The Biosense Webster ESOPHASTAR™ Esophageal Mapping Catheter and related accessory devices are indicated for catheter-based anatomic mapping of the esophagus. When used during an electrophysiology ablation procedure, the EsophaStar is intended to be used in addition to other tools and techniques used to assist the physician in obtaining generalized location information of the esophagus with respect to the heart. The device is not intended to provide absolute esophageal wall location information. The Biosense Webster ESOPHASTAR™ Esophageal Mapping Catheter is placed in the esophagus via the transpharyngeal or transnasal approach.

The Biosense Webster ESOPHASTAR™ Esophageal Mapping Catheter is a mapping catheter to be used exclusively for anatomically mapping points within the esophagus using CARTO™ Navigation System technology to indicate the relative anatomical relationship between the esophagus and posterior wall of the left atrium. The EsophaStar is intended to be used in addition to other tools and techniques used to assist the physician in obtaining generalized location information of the esophagus with respect to the heart. The device is introduced through the patient's nose or throat into the esophagus. Once in the desired position, the device's location sensor is used to "map" the 3-D position of the catheter in the esophagus, using Biosense Webster's location software and hardware system, as the device is slowly pulled towards the initial entry port.

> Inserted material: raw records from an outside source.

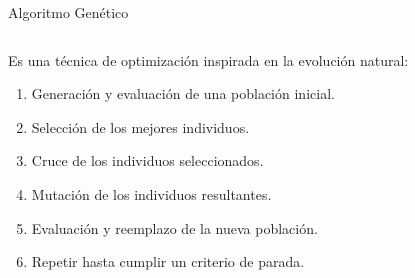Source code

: \documentclass[handout]{beamer}
\begin{document}
\begin{frame}{Algoritmo Genético}
    \begin{columns}
        \begin{column}{0.7\textwidth}
            \begin{exampleblock}{Es una técnica de optimización inspirada en la evolución natural:}
                \begin{enumerate}[<+-| alert@+>]
                    \item Generación y evaluación de una población inicial.
                    \item Selección de los mejores individuos.
                    \item Cruce de los individuos seleccionados.
                    \item Mutación de los individuos resultantes.
                    \item Evaluación y reemplazo de la nueva población.
                    \item Repetir hasta cumplir un criterio de parada.
                \end{enumerate}
            \end{exampleblock}
        \end{column}
        \begin{column}{0.4\textwidth}
            \begin{figure}
                \centering

\end{figure}
\end{column}
\end{columns}
\end{frame}
\end{document}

The ESOPHASTAR™ Esophageal Mapping Catheter is 8 F in diameter and is 125 cm long. The catheter has a flexible polyurethane shaft with an atraumatic tip section. This catheter has a magnetic location sensor embedded in the tip and, therefore, is used with the CARTO™ EP Navigation System (a magnetic field location technology) and a REFSTAR™ with QWIKPATCH™ External Reference Patch to tag the esophagus.

The provided text describes a 510(k) summary for the ESOPHASTAR™ Esophageal Mapping Catheter. Unfortunately, the document is a regulatory submission for device clearance and does not contain the specific details about a clinical study with acceptance criteria and reported device performance in the format requested.

The document states:

• "The ESOPHASTAR™ underwent bench testing and was also tested under simulated use conditions in animals. The Catheter passed all intended criteria in accordance with appropriate test criteria and standards."

This indicates that internal testing was performed, and the device met its pre-defined criteria. However, the specific acceptance criteria, a table of performance, sample sizes, data provenance, expert qualifications, ground truth methods, or details about comparative effectiveness studies (MRMC) or standalone algorithm performance are not provided in this summary.

Therefore, I cannot fulfill your request for the detailed table and study information based solely on the provided text. The submission focuses on demonstrating substantial equivalence to predicate devices based on safety and effectiveness, rather than a detailed report of a clinical efficacy study against specific, quantified acceptance criteria.